SportsChannel Cincinnati
- Type: Regional sports network
- Country: United States
- Broadcast area: southern and western Ohio Kentucky Tennessee Indiana parts of West Virginia, Mississippi and North Carolina
- Network: SportsChannel
- Headquarters: Cincinnati, Ohio

Programming
- Language: English

Ownership
- Owner: Rainbow Programming Services
- Parent: Cablevision NBC

History
- Launched: April 1, 1990
- Closed: January 28, 1998
- Replaced by: Fox Sports Ohio

= SportsChannel Cincinnati =

Former American regional sports network

SportsChannel Cincinnati was an American regional sports network owned by the Rainbow Media division of Cablevision, and operated as an affiliate of SportsChannel. Headquartered in Cincinnati, Ohio, the channel used to broadcast regional coverage of sports events throughout the Miami Valley, focusing mainly on professional sports teams based in the Cincinnati area.

==History==
The network launched on April 1, 1990, with coverage of Major League Baseball games involving the Cincinnati Reds as its flagship programming. The initial contract with the Reds gave SportsChannel 30 games in 1990, increasing to 35 and then 40 games in 1991 and 1992 respectively. Other programming was provided from SportsChannel Ohio including basketball games from the Midwestern Collegiate Conference and Mid-American Conference. The network also featured SportsChannel's NHL package and Notre Dame football. At launch, SportsChannel Cincinnati broadcast nightly from 5 PM to Midnight on weekdays and from 9 AM to Midnight on weekends. This was expanded to a 24-hour schedule beginning on January 1, 1994.

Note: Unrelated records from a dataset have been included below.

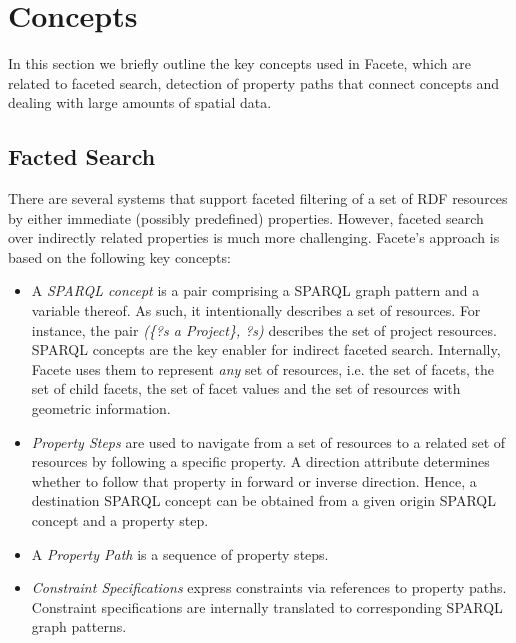 



\section{Concepts}
\label{sec:concepts}

In this section we briefly outline the key concepts used in Facete, which are
related to faceted search, detection of property paths that connect
concepts and dealing with large amounts of spatial data.

\subsection{Facted Search}
There are several systems that support faceted filtering of a set of RDF resources by
either immediate (possibly predefined) properties. However, faceted search over
indirectly related properties is much more challenging. Facete's approach is
based on the following key concepts:
\begin{itemize}
\item A \emph{SPARQL concept} is a pair
comprising a SPARQL graph pattern and a variable thereof.
As such, it intentionally describes a set of resources.
For instance, the pair \emph{(\{?s a Project\}, ?s)} describes the set of
project resources. SPARQL concepts are the key enabler for indirect faceted search.
Internally, Facete uses them to represent \emph{any} set of resources, i.e.
the set of facets, the set of child facets, the set of facet values and the set
of resources with geometric information.
\item \emph{Property Steps} are used to navigate from a set of resources to a
related set of resources by following a specific property.
A direction attribute determines whether to follow that property in forward or
inverse direction.
Hence, a destination SPARQL concept can be obtained from a given origin SPARQL
concept and a property step.
\item A \emph{Property Path} is a sequence of property steps. 
\item \emph{Constraint Specifications} express constraints via references to
property paths. Constraint specifications are internally translated to
corresponding SPARQL graph patterns.
\end{itemize}

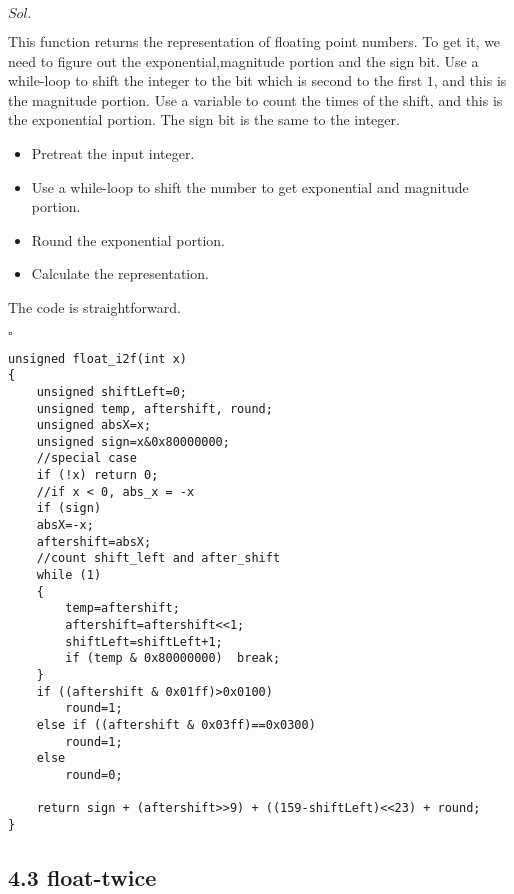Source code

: \documentclass[a4paper, 11pt]{article}
\newenvironment{sol}[1] {\par \noindent $#1.$} {\par \hfill $\square$}
\begin{document}
\begin{sol}{Sol}

This function returns the representation of floating point numbers. To get it, we need to figure out the exponential,magnitude portion and the sign bit. Use a while-loop to shift the integer to the bit which is second to the first $1$, and this is the magnitude portion. Use a variable to count the times of the shift, and this is the exponential portion. The sign bit is the same to the integer. 

\begin{itemize}
    \item Pretreat the input integer.
    \item Use a while-loop to shift the number to get exponential and magnitude portion.
    \item Round the exponential portion.
    \item Calculate the representation.
\end{itemize}

The code is straightforward.
\end{sol}\begin{lstlisting}
unsigned float_i2f(int x)
{
    unsigned shiftLeft=0;
    unsigned temp, aftershift, round;
    unsigned absX=x;
    unsigned sign=x&0x80000000;
    //special case
    if (!x)	return 0;
    //if x < 0, abs_x = -x
    if (sign)
    absX=-x;
    aftershift=absX;
    //count shift_left and after_shift
    while (1)
    {
        temp=aftershift;
        aftershift=aftershift<<1;
        shiftLeft=shiftLeft+1;
        if (temp & 0x80000000) 	break;
    }
    if ((aftershift & 0x01ff)>0x0100)
        round=1;
    else if ((aftershift & 0x03ff)==0x0300)
        round=1;
    else
        round=0;

    return sign + (aftershift>>9) + ((159-shiftLeft)<<23) + round;
}
\end{lstlisting}

\subsection*{4.3 float-twice}
\end{document}
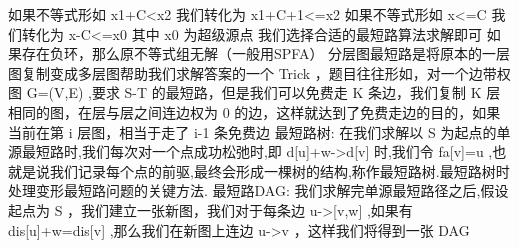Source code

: {}如果不等式形如\markdownRendererDollarSign{} x1+C<x2 \markdownRendererDollarSign{} 我们转化为\markdownRendererDollarSign{} x1+C+1<=x2 \markdownRendererDollarSign{}\markdownRendererParagraphSeparator
{}如果不等式形如\markdownRendererDollarSign{} x<=C \markdownRendererDollarSign{} 我们转化为\markdownRendererDollarSign{} x-C<=x0\markdownRendererSoftLineBreak
{}\markdownRendererDollarSign{}其中\markdownRendererDollarSign{} x0 \markdownRendererDollarSign{}为超级源点\markdownRendererParagraphSeparator
{}我们选择合适的最短路算法求解即可 如果存在负环，那么原不等式组无解（一般用SPFA）\markdownRendererInterblockSeparator
{}
\markdownRendererSectionEnd \markdownRendererSectionBegin
{}\markdownRendererInterblockSeparator
{}分层图最短路是将原本的一层图复制变成多层图帮助我们求解答案的一个\markdownRendererDollarSign{} Trick \markdownRendererDollarSign{}，题目往往形如，对一个边带权图\markdownRendererDollarSign{} G=(V,E) \markdownRendererDollarSign{},要求\markdownRendererDollarSign{} S-T \markdownRendererDollarSign{}的最短路，但是我们可以免费走\markdownRendererDollarSign{} K \markdownRendererDollarSign{}条边，我们复制\markdownRendererDollarSign{} K \markdownRendererDollarSign{}层相同的图，在层与层之间连边权为\markdownRendererDollarSign{} 0 \markdownRendererDollarSign{}的边，这样就达到了免费走边的目的，如果当前在第\markdownRendererDollarSign{} i \markdownRendererDollarSign{}层图，相当于走了\markdownRendererDollarSign{} i-1\markdownRendererSoftLineBreak
{}\markdownRendererDollarSign{}条免费边\markdownRendererInterblockSeparator
{}
\markdownRendererSectionEnd \markdownRendererSectionBegin
{}\markdownRendererInterblockSeparator
{}最短路树:\markdownRendererParagraphSeparator
{}在我们求解以\markdownRendererDollarSign{} S \markdownRendererDollarSign{}为起点的单源最短路时,我们每次对一个点成功松弛时,即\markdownRendererDollarSign{} d[u]+w->d[v] \markdownRendererDollarSign{}时,我们令\markdownRendererDollarSign{} fa[v]=u \markdownRendererDollarSign{},也就是说我们记录每个点的前驱,最终会形成一棵树的结构,称作最短路树.最短路树时处理变形最短路问题的关键方法.\markdownRendererParagraphSeparator
{}最短路DAG:\markdownRendererParagraphSeparator
{}我们求解完单源最短路径之后,假设起点为\markdownRendererDollarSign{} S \markdownRendererDollarSign{}，我们建立一张新图，我们对于每条边\markdownRendererDollarSign{} u->[v,w] \markdownRendererDollarSign{},如果有\markdownRendererDollarSign{} dis[u]+w=dis[v] \markdownRendererDollarSign{},那么我们在新图上连边\markdownRendererDollarSign{} u->v \markdownRendererDollarSign{}，这样我们将得到一张\markdownRendererDollarSign{} DAG\markdownRendererSoftLineBreak
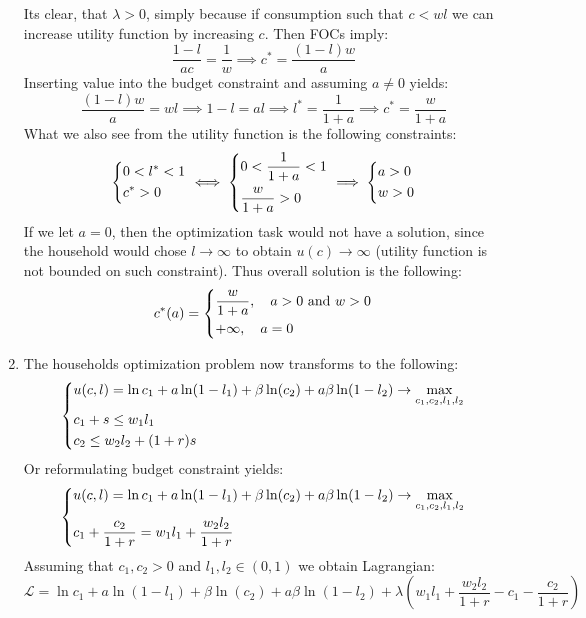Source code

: \documentclass[11pt, oneside]{article}
\renewcommand{\b}{\beta}
\begin{document}
\begin{enumerate}[(1)]
 Its clear, that $ \lambda > 0 $, simply because if consumption such that $ c < wl $ we can increase utility function by increasing $ c $. Then FOCs imply:
		\[
		\frac{1-l}{ac} = \frac{1}{w} \implies c^{*} = \frac{(1-l)w}{a}
		\]
		Inserting value into the budget constraint and assuming $ a \ne 0$ yields:
		\[
		\frac{(1-l)w}{a} = wl \implies 1-l = al \implies l^{*} = \frac{1}{1+a} \implies c^{*} = \frac{w}{1+a}
		\]
		What we also see from the utility function is the following constraints:
		\[
		\begin{dcases}
			0< l^{*} < 1 \\
			c^{*} > 0
		\end{dcases} \iff 
			\begin{dcases}
		0<  \frac{1}{1+a} < 1 \\
		\frac{w}{1+a} > 0
	\end{dcases} \implies 
\begin{dcases}
	a > 0 \\ w>0
\end{dcases}
		\]
		If we let $ a =0 $, then the optimization task would not have a solution, since the household would chose $ l \to \infty $ to obtain $ u(c) \to \infty$ (utility function is not bounded on such constraint). Thus overall solution is the following:
		\[
		c^{*}(a) = \begin{dcases}
			\frac{w}{1+a}, \quad a > 0 \text{ and } w> 0 \\
			+\infty, \quad a = 0
		\end{dcases}
		\]
		\item The households optimization problem now transforms to the following:
		\[
		\begin{dcases}
			u(c, l) = \ln c_{1} + a\ln(1-l_{1}) + \b\ln(c_{2}) + a \b\ln(1 - l_{2})  \to \max_{c_{1}, c_{2}, l_{1}, l_{2}} \\
			c_{1} + s \le w_{1}l_{1} \\
			c_{2} \le w_{2}l_{2} + (1+r)s
		\end{dcases}
		\]
		Or reformulating budget constraint yields:
		\[
		\begin{dcases}
			u(c, l) = \ln c_{1} + a\ln(1-l_{1}) + \b\ln(c_{2}) + a \b\ln(1 - l_{2})  \to \max_{c_{1}, c_{2}, l_{1}, l_{2}} \\
		c_{1} + \frac{c_{2}}{1+r} = w_{1}l_{1} + \frac{w_{2}l_{2}}{1+r}
		\end{dcases}
		\]
		Assuming that $ c_{1}, c_{2} > 0$ and $ l_{1}, l_{2} \in (0, 1) $ we obtain Lagrangian:
	\[
	\mathcal{L} = \ln c_{1} + a\ln(1-l_{1}) + \b\ln(c_{2}) + a \b\ln(1 - l_{2}) + \lambda \left( w_{1}l_{1} + \frac{w_{2}l_{2}}{1+r} - c_{1} - \frac{c_{2}}{1+r} \right)
\]
\end{enumerate}
\end{document}
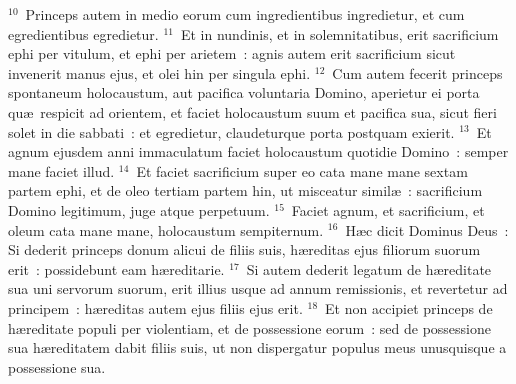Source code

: ${}^{10}$~Princeps autem in medio eorum cum ingredientibus ingredietur, et cum egredientibus egredietur.
${}^{11}$~Et in nundinis, et in solemnitatibus, erit sacrificium ephi per vitulum, et ephi per arietem~: agnis autem erit sacrificium sicut invenerit manus ejus, et olei hin per singula ephi.
${}^{12}$~Cum autem fecerit princeps spontaneum holocaustum, aut pacifica voluntaria Domino, aperietur ei porta qu\ae\ respicit ad orientem, et faciet holocaustum suum et pacifica sua, sicut fieri solet in die sabbati~: et egredietur, claudeturque porta postquam exierit.
${}^{13}$~Et agnum ejusdem anni immaculatum faciet holocaustum quotidie Domino~: semper mane faciet illud.
${}^{14}$~Et faciet sacrificium super eo cata mane mane sextam partem ephi, et de oleo tertiam partem hin, ut misceatur simil\ae~: sacrificium Domino legitimum, juge atque perpetuum.
${}^{15}$~Faciet agnum, et sacrificium, et oleum cata mane mane, holocaustum sempiternum.
${}^{16}$~H\ae c dicit Dominus Deus~: Si dederit princeps donum alicui de filiis suis, h\ae reditas ejus filiorum suorum erit~: possidebunt eam h\ae reditarie.
${}^{17}$~Si autem dederit legatum de h\ae reditate sua uni servorum suorum, erit illius usque ad annum remissionis, et revertetur ad principem~: h\ae reditas autem ejus filiis ejus erit.
${}^{18}$~Et non accipiet princeps de h\ae reditate populi per violentiam, et de possessione eorum~: sed de possessione sua h\ae reditatem dabit filiis suis, ut non dispergatur populus meus unusquisque a possessione sua.


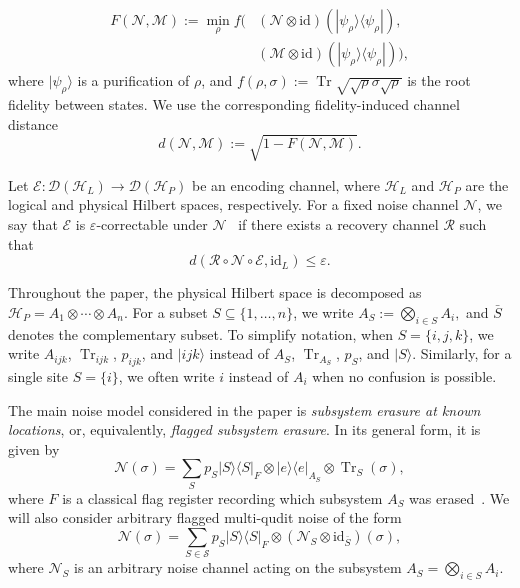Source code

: \documentclass[10pt,twocolumn,superscriptaddress,aps,amsmath,amssymb,citeautoscript,floatfix,prx,longbibliography]{revtex4-2}
\theoremstyle{plain}
\theoremstyle{plain}
\theoremstyle{plain}
\theoremstyle{plain}
\theoremstyle{plain}
\theoremstyle{plain}
\begin{document}
\[
\begin{aligned}
F(\mathcal N,\mathcal M)
:=
\min_{\rho}
f\Big(
    &(\mathcal N\otimes \mathrm{id})(|\psi_\rho\rangle\langle\psi_\rho|),\\
    &(\mathcal M\otimes \mathrm{id})(|\psi_\rho\rangle\langle\psi_\rho|)
\Big),
\end{aligned}
\]
where \(|\psi_\rho\rangle\) is a purification of \(\rho\), and
$
    f(\rho,\sigma)
    :=
    \operatorname{Tr}\sqrt{\sqrt{\rho}\sigma\sqrt{\rho}}
$
is the root fidelity between states. We use the corresponding fidelity-induced channel distance
\begin{equation}\label{eq:distance_def}
    d(\mathcal N,\mathcal M)
    :=
    \sqrt{1-F(\mathcal N,\mathcal M)}.
\end{equation}

Let
$
    \mathcal E:\mathcal D(\mathcal H_L)\to \mathcal D(\mathcal H_P)
$
be an encoding channel, where \(\mathcal H_L\) and \(\mathcal H_P\) are the logical and physical Hilbert spaces, respectively. For a fixed noise channel \(\mathcal N\), we say that \(\mathcal E\) is \(\varepsilon\)-correctable under \(\mathcal N\)~\cite{Beny2010} if there exists a recovery channel \(\mathcal R\) such that
\[
    d(\mathcal R\circ \mathcal N\circ \mathcal E,\mathrm{id}_L)
    \leq \varepsilon .
\]

Throughout the paper, the physical Hilbert space is decomposed as
$
    \mathcal H_P=A_1\otimes\cdots\otimes A_n .
$
For a subset \(S\subseteq \{1,\ldots,n\}\), we write
$
    A_S:=\bigotimes_{i\in S}A_i,
$
and \(\bar S\) denotes the complementary subset. To simplify notation, when \(S=\{i,j,k\}\), we write \(A_{ijk}\), \(\operatorname{Tr}_{ijk}\), \(p_{ijk}\), and \(|ijk\rangle\) instead of \(A_S\), \(\operatorname{Tr}_{A_S}\), \(p_S\), and \(|S\rangle\). Similarly, for a single site \(S=\{i\}\), we often write \(i\) instead of \(A_i\) when no confusion is possible.

The main noise model considered in the paper is \textit{subsystem erasure at known locations}, or, equivalently, \textit{flagged subsystem erasure}. In its general form, it is given by
\begin{equation}\label{eq:erasure_noise}
    \mathcal N(\sigma)
    =
    \sum_{S}p_S
    |S\rangle\langle S|_F
    \otimes
    |e\rangle\langle e|_{A_S}
    \otimes
    \operatorname{Tr}_{S}(\sigma),
\end{equation}
where \(F\) is a classical flag register recording which subsystem \(A_S\) was erased~\cite{Faist2020}. We will also consider arbitrary flagged multi-qudit noise of the form
\begin{equation}\label{eq:arbitrary_multiqudit_noise}
    \mathcal N(\sigma)
    =
    \sum_{S\in\mathcal S}
    p_S
    |S\rangle\langle S|_F
    \otimes
    \left(\mathcal N_S\otimes \mathrm{id}_{\bar S}\right)(\sigma),
\end{equation}
where \(\mathcal N_S\) is an arbitrary noise channel acting on the subsystem \(A_S=\bigotimes_{i\in S}A_i\).
\end{document}

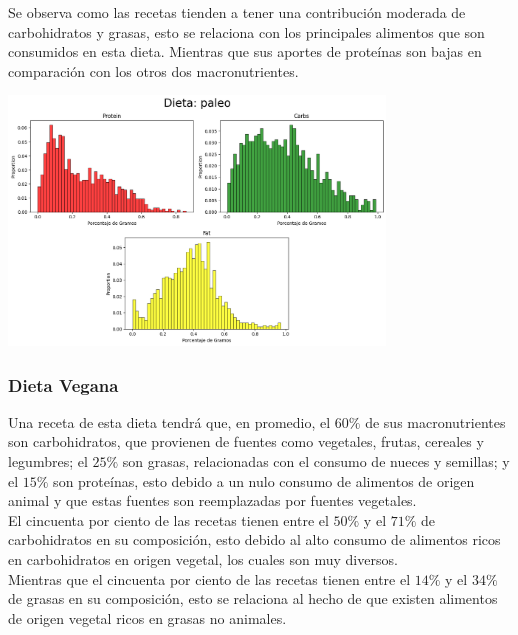 \documentclass[12pt,a4paper]{article}
\begin{document}
        Se observa como las recetas tienden a tener una contribución moderada de 
        carbohidratos y grasas, esto se relaciona con los principales alimentos 
        que son consumidos en esta dieta. Mientras que sus aportes de proteínas 
        son bajas en comparación con los otros dos macronutrientes.
        \begin{center}
            \includegraphics[width=0.75\textwidth]{Resources/2_03_plot_04.png}
        \end{center}

    \subsubsection{Dieta Vegana}
        Una receta de esta dieta tendrá que, en promedio, el $60\%$ de 
        sus macronutrientes son carbohidratos, que provienen de fuentes 
        como vegetales, frutas, cereales y legumbres; el $25\%$ son grasas, 
        relacionadas con el consumo de nueces y semillas; y el $15\%$ son 
        proteínas, esto debido a un nulo consumo de alimentos de origen 
        animal y que estas fuentes son reemplazadas por fuentes vegetales.\\

        El cincuenta por ciento de las recetas tienen entre el $50\%$ y el $71\%$ 
        de carbohidratos en su composición, esto debido al alto consumo de 
        alimentos ricos en carbohidratos en origen vegetal, los cuales son 
        muy diversos.\\

        Mientras que el cincuenta por ciento de las recetas tienen entre el $14\%$ y 
        el $34\%$ de grasas en su composición, esto se relaciona al hecho de que 
        existen alimentos de origen vegetal ricos en grasas no animales.\\
        
\end{document}
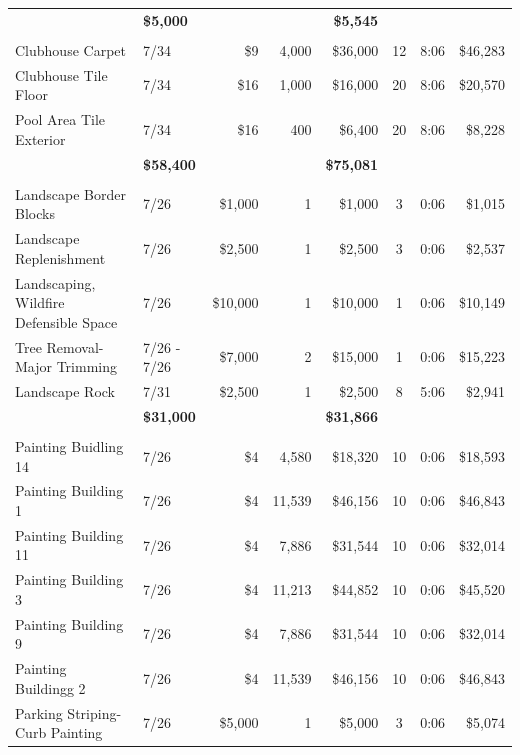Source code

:\documentclass[11pt,letterpaper]{article}
\begin{document}
\begin{longtable}{p{4.2cm} p{1.6cm} r r r c c r}
\addlinespace[1pt] \multicolumn{4}{r}{} & \textbf{\$5,000} & & & \textbf{\$5,545} \\
\addlinespace[6pt]
\multicolumn{8}{l}{\textbf{Flooring}} \\
Clubhouse Carpet & 7/34 & \$9 & 4,000 & \$36,000 & 12 & 8:06 & \$46,283 \\
\rowcolor{blue!12} Clubhouse Tile Floor & 7/34 & \$16 & 1,000 & \$16,000 & 20 & 8:06 & \$20,570 \\
Pool Area Tile Exterior & 7/34 & \$16 & 400 & \$6,400 & 20 & 8:06 & \$8,228 \\
\addlinespace[1pt] \multicolumn{4}{r}{} & \textbf{\$58,400} & & & \textbf{\$75,081} \\
\addlinespace[6pt]
\multicolumn{8}{l}{\textbf{Landscape}} \\
\rowcolor{blue!12} Landscape Border Blocks & 7/26 & \$1,000 & 1 & \$1,000 & 3 & 0:06 & \$1,015 \\
Landscape Replenishment & 7/26 & \$2,500 & 1 & \$2,500 & 3 & 0:06 & \$2,537 \\
\rowcolor{blue!12} Landscaping, Wildfire Defensible Space & 7/26 & \$10,000 & 1 & \$10,000 & 1 & 0:06 & \$10,149 \\
Tree Removal-Major Trimming & 7/26 - 7/26 & \$7,000 & 2 & \$15,000 & 1 & 0:06 & \$15,223 \\
\rowcolor{blue!12} Landscape Rock & 7/31 & \$2,500 & 1 & \$2,500 & 8 & 5:06 & \$2,941 \\
\addlinespace[1pt] \multicolumn{4}{r}{} & \textbf{\$31,000} & & & \textbf{\$31,866} \\
\addlinespace[6pt]
\multicolumn{8}{l}{\textbf{Painting}} \\
Painting Buidling 14 & 7/26 & \$4 & 4,580 & \$18,320 & 10 & 0:06 & \$18,593 \\
\rowcolor{blue!12} Painting Building 1 & 7/26 & \$4 & 11,539 & \$46,156 & 10 & 0:06 & \$46,843 \\
Painting Building 11 & 7/26 & \$4 & 7,886 & \$31,544 & 10 & 0:06 & \$32,014 \\
\rowcolor{blue!12} Painting Building 3 & 7/26 & \$4 & 11,213 & \$44,852 & 10 & 0:06 & \$45,520 \\
Painting Building 9 & 7/26 & \$4 & 7,886 & \$31,544 & 10 & 0:06 & \$32,014 \\
\rowcolor{blue!12} Painting Buildingg 2 & 7/26 & \$4 & 11,539 & \$46,156 & 10 & 0:06 & \$46,843 \\
Parking Striping-Curb Painting & 7/26 & \$5,000 & 1 & \$5,000 & 3 & 0:06 & \$5,074 \\

\end{longtable}
\end{document}
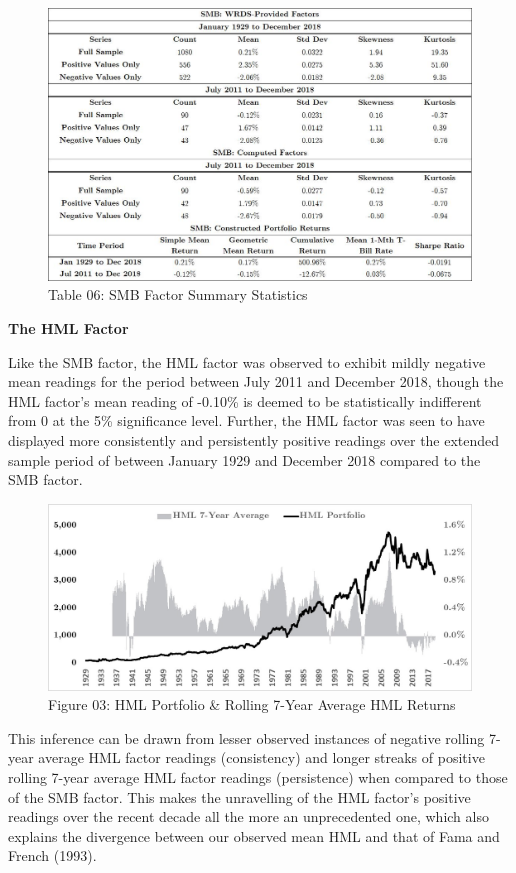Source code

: \documentclass[12pt]{article}
\begin{document}
\begin{figure}[h]
	\centering
	\includegraphics[width=0.9\linewidth,trim=4 4 4 4,clip]{SMB03}
	\caption*{Table 06: SMB Factor Summary Statistics}
	\label{fig:label}
\end{figure}

\noindent \textbf{The HML Factor}

\noindent Like the SMB factor, the HML factor was observed to exhibit mildly negative mean readings for the period between July 2011 and December 2018, though the HML factor's mean reading of -0.10\% is deemed to be statistically indifferent from 0 at the 5\% significance level. Further, the HML factor was seen to have displayed more consistently and persistently positive readings over the extended sample period of between January 1929 and December 2018 compared to the SMB factor. \\

\begin{figure}[h]
	\centering
	\includegraphics[width=0.83\linewidth,trim=4 4 4 4,clip]{HML01}
	\caption*{Figure 03: HML Portfolio \& Rolling 7-Year Average HML Returns}
	\label{fig:label}
\end{figure}

\newpage

\noindent This inference can be drawn from lesser observed instances of negative rolling 7-year average HML factor readings (consistency) and longer streaks of positive rolling 7-year average HML factor readings (persistence) when compared to those of the SMB factor. This makes the unravelling of the HML factor's positive readings over the recent decade all the more an unprecedented one, which also explains the divergence between our observed mean HML and that of Fama and French (1993). 
\end{document}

On June 30, 1997, Fox/Liberty Networks (owned as a joint venture between News Corporation and Liberty Media) purchased a 40% interest in Cablevision's sports properties (including the SportsChannel networks, Madison Square Garden, and the New York Knicks and New York Rangers) for $850 million. In November 1997, SportsChannel was integrated into Fox Sports Net, a group of regional sports networks created by Fox/Liberty in November 1996. On January 28, 1998, after legal delays, SportsChannel Cincinnati was folded into Fox Sports Ohio, later Bally Sports Ohio, now FanDuel Sports Network Ohio (the former SportsChannel Ohio), serving as a regional subfeed of that network.